Here, through the implication that beer drinking is old fashioned & unhealthy, especiallly when compared to American coffee drinking, Franklin is presenting his American readers with the idea that-once again- the Colonies, rather than being a backwater, are more modern that their British counterparts in the Imperial Capital of London.

At the heart of his political thinking seems to be the moral rather than political idea that with moral virtue-and thus God- on your side, you are unstoppable, & sees the United States' future greatness to lie in this.
He takes pains to connect political greatness with the moral quality & education of individual citizens, laying particular emphasis on literacy, & reports with pride how he helped to establish the first lending library in the United States, in Philadelphia.

As a moralist rather than a politician, his republican beliefs do not seem as universal as, say, those of revolutionaries like Robespierre or Tom Paine. For him, the American Republic seems to be uniquely American. At one point he is pleased to report, & say that it is an aspect of his success in life that he has dined with a king, & names him as the King of Denmark. Tom Paine would never have dined with a king, unless it were to poison him!

Now the non-PC bit as bang go his green credentials. The 1726 Journal has Franklin helping to kill & eat dolphins while travelling by sea. He says they are good to eat, & regards them as fish rather than mammals.


We can all learn something from this book - By: DAVID-LEONARD WILLIS, 15 Dec 2003
Benjamin Franklin's autobiography is the story of one man's efforts to integrate certain principles & habits - integrity, humility, fidelity, temperance, courage, justice, patience, industry, simplicity, modesty - into his life & to embed them deep within his nature. Franklin was a scientist, philosopher, statesman, inventor, educator, diplomat, politician, humorist & man of letters who led a very full life. He was also a moralist & humanitarian who was happy to be considered unconventional by doing things the way he thought they should be done. His was a life well lived & a model from which we can learn much. In the introduction we are told: "Himself a master of the motives of human conduct, Franklin did not set out to reveal himself in his autobiography. Rather, he intended to tell us (insofar as we, the nation, are the 'posterity' to whom he addressed himself) how life was to be lived, good done, & happiness achieved - how the balll was to be danced."

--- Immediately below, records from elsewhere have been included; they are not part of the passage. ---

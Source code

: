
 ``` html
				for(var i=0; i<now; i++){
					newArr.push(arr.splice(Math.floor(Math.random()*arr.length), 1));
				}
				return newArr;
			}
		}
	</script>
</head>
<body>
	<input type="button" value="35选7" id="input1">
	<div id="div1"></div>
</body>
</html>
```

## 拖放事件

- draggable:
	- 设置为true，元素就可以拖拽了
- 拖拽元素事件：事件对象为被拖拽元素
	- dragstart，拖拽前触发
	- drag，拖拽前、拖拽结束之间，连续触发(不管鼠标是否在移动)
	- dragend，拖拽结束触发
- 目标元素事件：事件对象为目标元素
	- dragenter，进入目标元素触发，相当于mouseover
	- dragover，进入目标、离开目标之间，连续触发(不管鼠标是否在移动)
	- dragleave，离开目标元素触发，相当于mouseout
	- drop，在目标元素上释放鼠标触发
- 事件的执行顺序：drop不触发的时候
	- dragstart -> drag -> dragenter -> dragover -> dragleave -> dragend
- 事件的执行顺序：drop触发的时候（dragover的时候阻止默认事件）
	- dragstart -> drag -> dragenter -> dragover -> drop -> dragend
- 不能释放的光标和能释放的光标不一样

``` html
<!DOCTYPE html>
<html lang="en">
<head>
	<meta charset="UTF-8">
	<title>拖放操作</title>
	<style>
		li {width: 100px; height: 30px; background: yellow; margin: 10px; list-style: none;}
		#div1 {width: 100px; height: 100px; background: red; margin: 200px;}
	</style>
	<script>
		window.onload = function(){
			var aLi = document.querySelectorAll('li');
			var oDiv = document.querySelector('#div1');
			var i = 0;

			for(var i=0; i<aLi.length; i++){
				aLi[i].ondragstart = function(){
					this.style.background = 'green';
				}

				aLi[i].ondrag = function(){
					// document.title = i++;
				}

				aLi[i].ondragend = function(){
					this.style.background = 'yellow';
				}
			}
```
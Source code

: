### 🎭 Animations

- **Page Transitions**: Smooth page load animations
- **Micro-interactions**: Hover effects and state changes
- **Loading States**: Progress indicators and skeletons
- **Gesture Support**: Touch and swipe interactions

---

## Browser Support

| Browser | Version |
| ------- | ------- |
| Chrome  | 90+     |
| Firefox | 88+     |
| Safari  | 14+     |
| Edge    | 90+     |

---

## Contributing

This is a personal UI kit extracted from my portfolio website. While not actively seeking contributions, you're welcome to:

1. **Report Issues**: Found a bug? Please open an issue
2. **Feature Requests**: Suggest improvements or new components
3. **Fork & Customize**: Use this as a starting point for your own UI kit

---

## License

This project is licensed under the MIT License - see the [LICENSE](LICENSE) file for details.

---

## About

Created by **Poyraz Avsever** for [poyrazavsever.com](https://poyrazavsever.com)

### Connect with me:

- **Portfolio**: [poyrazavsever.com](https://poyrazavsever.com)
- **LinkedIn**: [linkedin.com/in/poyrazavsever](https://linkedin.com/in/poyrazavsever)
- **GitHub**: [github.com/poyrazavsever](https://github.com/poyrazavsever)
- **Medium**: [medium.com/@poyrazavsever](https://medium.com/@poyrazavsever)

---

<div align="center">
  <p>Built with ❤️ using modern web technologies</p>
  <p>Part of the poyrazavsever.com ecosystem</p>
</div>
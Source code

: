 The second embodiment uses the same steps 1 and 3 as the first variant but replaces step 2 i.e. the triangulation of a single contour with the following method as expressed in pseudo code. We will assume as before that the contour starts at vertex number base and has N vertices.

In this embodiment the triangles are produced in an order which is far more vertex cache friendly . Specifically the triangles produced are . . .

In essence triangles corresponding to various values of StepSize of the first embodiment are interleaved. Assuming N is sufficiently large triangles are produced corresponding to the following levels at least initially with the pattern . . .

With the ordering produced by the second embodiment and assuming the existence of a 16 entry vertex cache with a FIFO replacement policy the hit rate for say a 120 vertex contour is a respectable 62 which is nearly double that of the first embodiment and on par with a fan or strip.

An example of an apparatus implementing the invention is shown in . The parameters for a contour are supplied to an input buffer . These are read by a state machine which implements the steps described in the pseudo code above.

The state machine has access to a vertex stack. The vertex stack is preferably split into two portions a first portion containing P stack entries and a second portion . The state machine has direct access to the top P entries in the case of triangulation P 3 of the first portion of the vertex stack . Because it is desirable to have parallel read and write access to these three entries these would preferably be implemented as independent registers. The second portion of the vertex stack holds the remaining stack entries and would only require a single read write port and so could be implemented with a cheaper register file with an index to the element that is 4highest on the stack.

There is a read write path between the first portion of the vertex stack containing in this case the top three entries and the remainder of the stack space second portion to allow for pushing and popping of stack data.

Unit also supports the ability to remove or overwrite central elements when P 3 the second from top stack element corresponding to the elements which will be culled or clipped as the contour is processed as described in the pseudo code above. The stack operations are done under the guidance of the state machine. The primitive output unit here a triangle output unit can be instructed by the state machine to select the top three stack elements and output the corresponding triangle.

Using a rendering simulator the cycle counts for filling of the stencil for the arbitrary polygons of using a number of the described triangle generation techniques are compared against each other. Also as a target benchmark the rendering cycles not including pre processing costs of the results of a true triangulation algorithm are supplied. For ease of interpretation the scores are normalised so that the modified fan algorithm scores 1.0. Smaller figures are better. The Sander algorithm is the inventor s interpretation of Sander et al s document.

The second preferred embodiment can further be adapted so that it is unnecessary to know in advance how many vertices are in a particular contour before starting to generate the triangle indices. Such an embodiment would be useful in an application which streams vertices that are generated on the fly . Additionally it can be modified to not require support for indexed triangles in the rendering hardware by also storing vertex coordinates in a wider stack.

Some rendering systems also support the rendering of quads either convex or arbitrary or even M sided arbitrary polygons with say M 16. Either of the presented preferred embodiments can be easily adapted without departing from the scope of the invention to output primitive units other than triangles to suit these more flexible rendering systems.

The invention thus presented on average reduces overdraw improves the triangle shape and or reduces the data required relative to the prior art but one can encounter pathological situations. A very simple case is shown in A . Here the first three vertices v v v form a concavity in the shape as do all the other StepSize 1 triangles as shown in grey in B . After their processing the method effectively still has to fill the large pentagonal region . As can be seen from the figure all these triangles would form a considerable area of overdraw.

Franklin did not have an easy life as the tenth son of a candle maker whose education ended at the age of ten. But by hard work & careful planning he was able to retire from business at the age of forty-two & devote his time to science & politics. He was sent to England in 1764 to petition the King to end the proprietary government of the colony. Soon after the Revolution began he was sent to France to negotiate an allliance with Louis XVI. He was a member of the committee that drafted the Declaration of Independence. It is difficult to image anyone not coming away richer from reading this book.